In the 1940s, when the March of Dimes was known as the National Foundation for Infantile Paralysis and our mission was focused on polio, our work was complicated by the problem of racial segregation. The civil rights movement of the 1950s and 1960s changed all that, but the March of Dimes nevertheless faced this problem squarely by hiring an African-American executive named Charles Hudson Bynum.

Charles Bynum (1905-1996) was a high school biology teacher and a civil rights activist. He became the Director of Interracial Activities for the March of Dimes, serving for nearly three decades, from 1944 to 1971. His path-breaking work of outreach to African-Americans throughout the United States helped to ensure that black children and adults received proper medical care in polio epidemics. Mr. Bynum was born in Kinston, North Carolina and had been dean of Texas College in Tyler, Texas and assistant to the president of the Tuskegee Institute in Tuskegee, Alabama.

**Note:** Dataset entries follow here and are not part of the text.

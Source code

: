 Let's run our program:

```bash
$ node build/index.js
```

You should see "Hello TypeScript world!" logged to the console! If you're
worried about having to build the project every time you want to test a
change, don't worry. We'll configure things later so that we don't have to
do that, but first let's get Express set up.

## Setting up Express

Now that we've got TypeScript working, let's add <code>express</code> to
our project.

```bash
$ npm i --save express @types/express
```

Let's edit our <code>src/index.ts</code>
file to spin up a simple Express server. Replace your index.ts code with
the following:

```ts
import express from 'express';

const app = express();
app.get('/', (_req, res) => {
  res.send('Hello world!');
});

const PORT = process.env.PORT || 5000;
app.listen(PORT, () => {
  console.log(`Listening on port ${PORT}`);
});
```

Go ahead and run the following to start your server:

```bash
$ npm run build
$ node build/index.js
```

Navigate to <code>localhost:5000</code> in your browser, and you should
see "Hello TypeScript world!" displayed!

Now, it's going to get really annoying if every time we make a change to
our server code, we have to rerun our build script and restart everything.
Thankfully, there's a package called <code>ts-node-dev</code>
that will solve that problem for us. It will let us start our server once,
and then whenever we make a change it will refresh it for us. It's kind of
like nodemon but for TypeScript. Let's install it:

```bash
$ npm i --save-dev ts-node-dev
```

Charles Bynum traveled throughout the nation, but especially through the South, to facilitate the March of Dimes service program of patient care for blacks suffering from polio and to organize fund-raising efforts for rehabilitation and epidemic relief. He made sure that the March of Dimes pledge that polio care would be made available for anyone affected by this disabling disease without regard to race, color, creed, or religion. He also advocated that African-American children with polio should appear in our publicity posters in order to get our message to local communities effectively. Consequently, black children with polio were featured prominently in our national posters each year from 1947 to 1960.

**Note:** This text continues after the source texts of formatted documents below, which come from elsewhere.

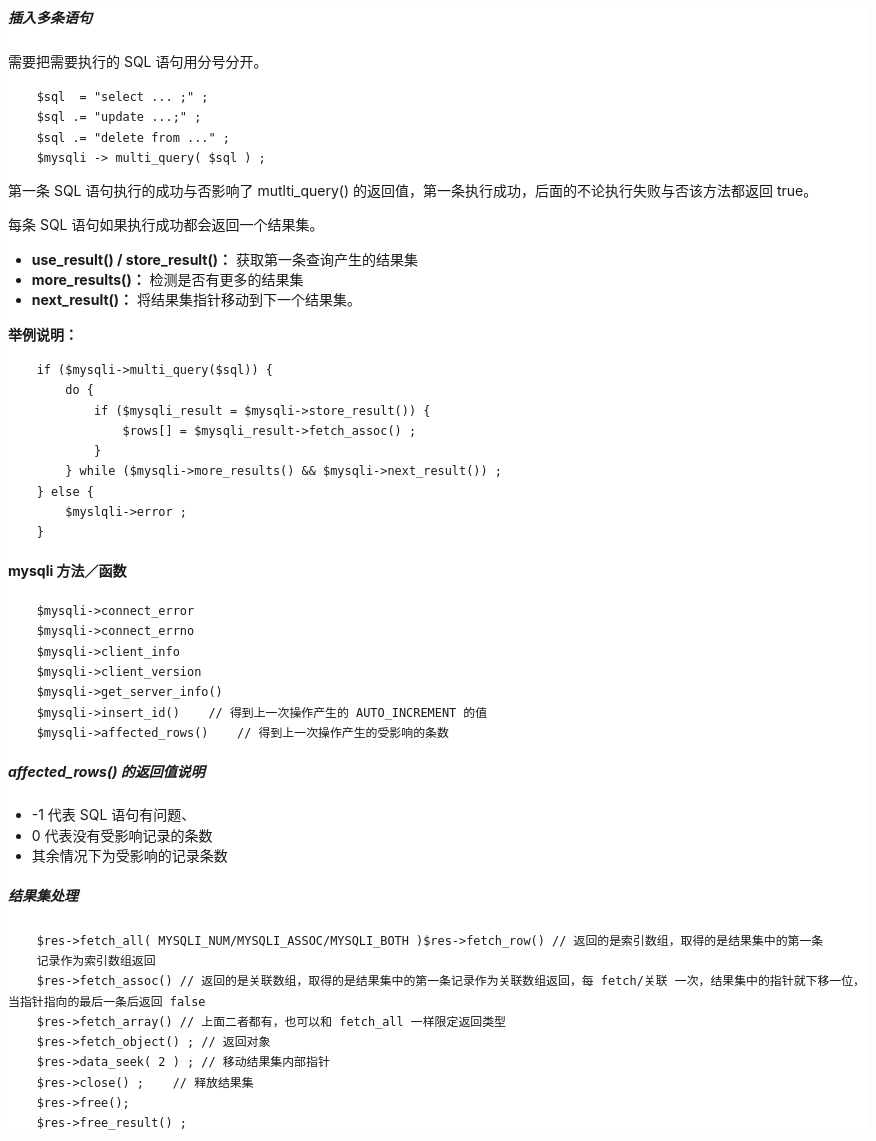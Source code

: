 ##### 插入多条语句

需要把需要执行的 SQL 语句用分号分开。

```
    $sql  = "select ... ;" ;
    $sql .= "update ...;" ;
    $sql .= "delete from ..." ;
    $mysqli -> multi_query( $sql ) ;
```

第一条 SQL 语句执行的成功与否影响了 mutlti_query() 的返回值，第一条执行成功，后面的不论执行失败与否该方法都返回 true。

每条 SQL 语句如果执行成功都会返回一个结果集。

 - **use_result() / store_result()：** 获取第一条查询产生的结果集
 - **more_results()：** 检测是否有更多的结果集
 - **next_result()：** 将结果集指针移动到下一个结果集。
 
**举例说明：**
    
```
    if ($mysqli->multi_query($sql)) {
        do {
            if ($mysqli_result = $mysqli->store_result()) {
                $rows[] = $mysqli_result->fetch_assoc() ;
            }
        } while ($mysqli->more_results() && $mysqli->next_result()) ;
    } else {
        $myslqli->error ;
    }
```

#### mysqli 方法／函数

```
    $mysqli->connect_error
    $mysqli->connect_errno
    $mysqli->client_info
    $mysqli->client_version
    $mysqli->get_server_info()
    $mysqli->insert_id()    // 得到上一次操作产生的 AUTO_INCREMENT 的值
    $mysqli->affected_rows()    // 得到上一次操作产生的受影响的条数
```

##### affected_rows() 的返回值说明
 
 - -1 代表 SQL 语句有问题、
 - 0 代表没有受影响记录的条数
 - 其余情况下为受影响的记录条数
 
##### 结果集处理
    
```
    $res->fetch_all( MYSQLI_NUM/MYSQLI_ASSOC/MYSQLI_BOTH )$res->fetch_row() // 返回的是索引数组，取得的是结果集中的第一条
    记录作为索引数组返回
    $res->fetch_assoc() // 返回的是关联数组，取得的是结果集中的第一条记录作为关联数组返回，每 fetch/关联 一次，结果集中的指针就下移一位，当指针指向的最后一条后返回 false
    $res->fetch_array() // 上面二者都有，也可以和 fetch_all 一样限定返回类型
    $res->fetch_object() ; // 返回对象
    $res->data_seek( 2 ) ; // 移动结果集内部指针
    $res->close() ;    // 释放结果集
    $res->free();
    $res->free_result() ;
```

Times were very different then, but the March of Dimes continues to ensure today that everything we do to fight the problem of premature birth is done equally and fairly. We recognize the cultural and ethnic diversities that make our society so wonderfully complex, and we honor those differences, individual and cultural, with programs of outreach and support in places as different as a native American reservation, a rural community on the Great Plains, and neighborhoods in cities of the east coast. From promoting Centering Pregnancy programs to providing NICU Family Support at local hospitals, the March of Dimes continues to honor the lead of a great but overlooked champion of polio care, Charles Bynum. In following his lead, the March of Dimes continues to stand by its commitment as the champion for all babies.

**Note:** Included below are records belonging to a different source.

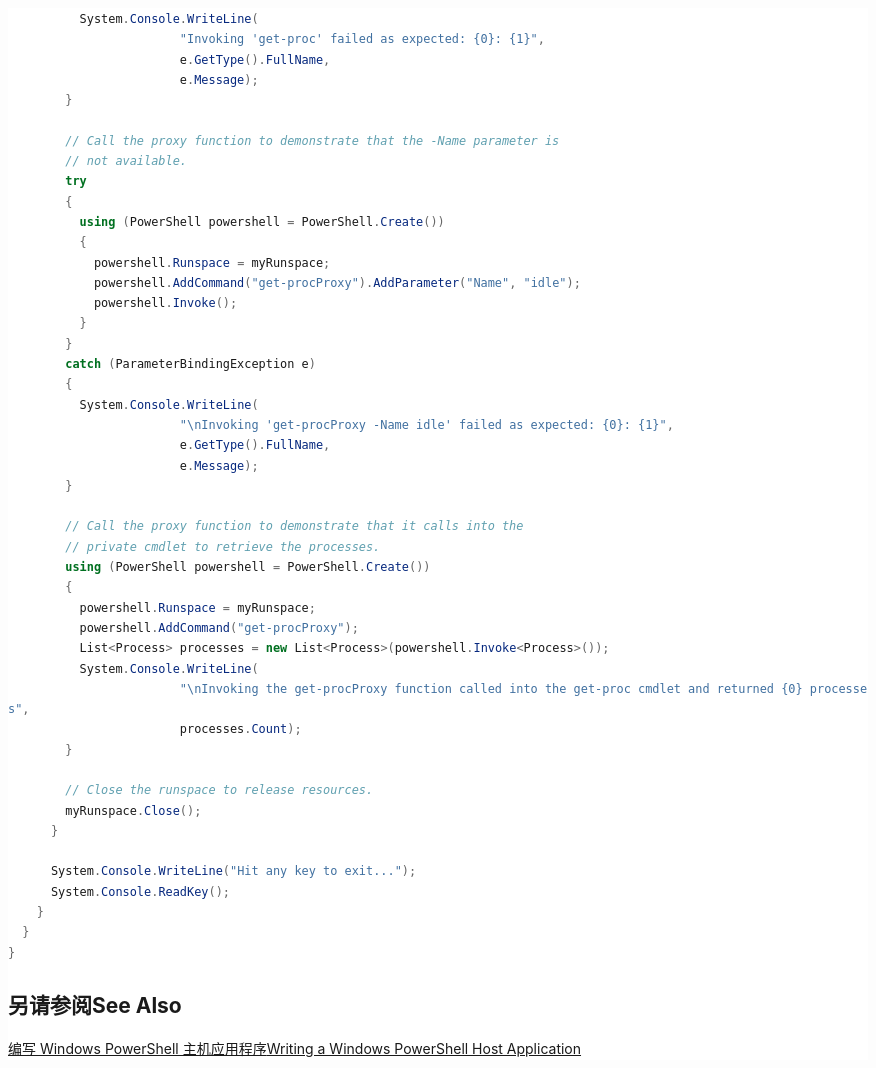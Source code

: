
 ```csharp
          System.Console.WriteLine(
                        "Invoking 'get-proc' failed as expected: {0}: {1}",
                        e.GetType().FullName,
                        e.Message);
        }

        // Call the proxy function to demonstrate that the -Name parameter is
        // not available.
        try
        {
          using (PowerShell powershell = PowerShell.Create())
          {
            powershell.Runspace = myRunspace;
            powershell.AddCommand("get-procProxy").AddParameter("Name", "idle");
            powershell.Invoke();
          }
        }
        catch (ParameterBindingException e)
        {
          System.Console.WriteLine(
                        "\nInvoking 'get-procProxy -Name idle' failed as expected: {0}: {1}",
                        e.GetType().FullName,
                        e.Message);
        }

        // Call the proxy function to demonstrate that it calls into the
        // private cmdlet to retrieve the processes.
        using (PowerShell powershell = PowerShell.Create())
        {
          powershell.Runspace = myRunspace;
          powershell.AddCommand("get-procProxy");
          List<Process> processes = new List<Process>(powershell.Invoke<Process>());
          System.Console.WriteLine(
                        "\nInvoking the get-procProxy function called into the get-proc cmdlet and returned {0} processes",
                        processes.Count);
        }

        // Close the runspace to release resources.
        myRunspace.Close();
      }

      System.Console.WriteLine("Hit any key to exit...");
      System.Console.ReadKey();
    }
  }
}
```

## <a name="see-also"></a><span data-ttu-id="d758e-120">另请参阅</span><span class="sxs-lookup"><span data-stu-id="d758e-120">See Also</span></span>

[<span data-ttu-id="d758e-121">编写 Windows PowerShell 主机应用程序</span><span class="sxs-lookup"><span data-stu-id="d758e-121">Writing a Windows PowerShell Host Application</span></span>](./writing-a-windows-powershell-host-application.md)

•  Photo: Charles Bynum presents March of Dimes award to The Links, 1956; Left to Right: Opera contralto Marian Anderson, Pauline Weeden of the Links, Mr. Bynum, and E. Frederick Morrow

Tags: , ,

3 Responses to “MOD history - Charles H. Bynum”

  1. Tiff Says:

    Love this history lesson post. What an incredible man!

  2. Chris Says:

    Great info, I had no idea about this man.

  3. fran smith Says:

    All of the sites I have found have been very informative and I learned a lot from them. I would like to find a poster family from somewhere around 1956 to 1960. I went to school with one of the boys named Joe. He and is 5 siblings all contracted polio while his father was overseas in the Air Force. If there is any way of tracking him down please let me know. I have always admired this family.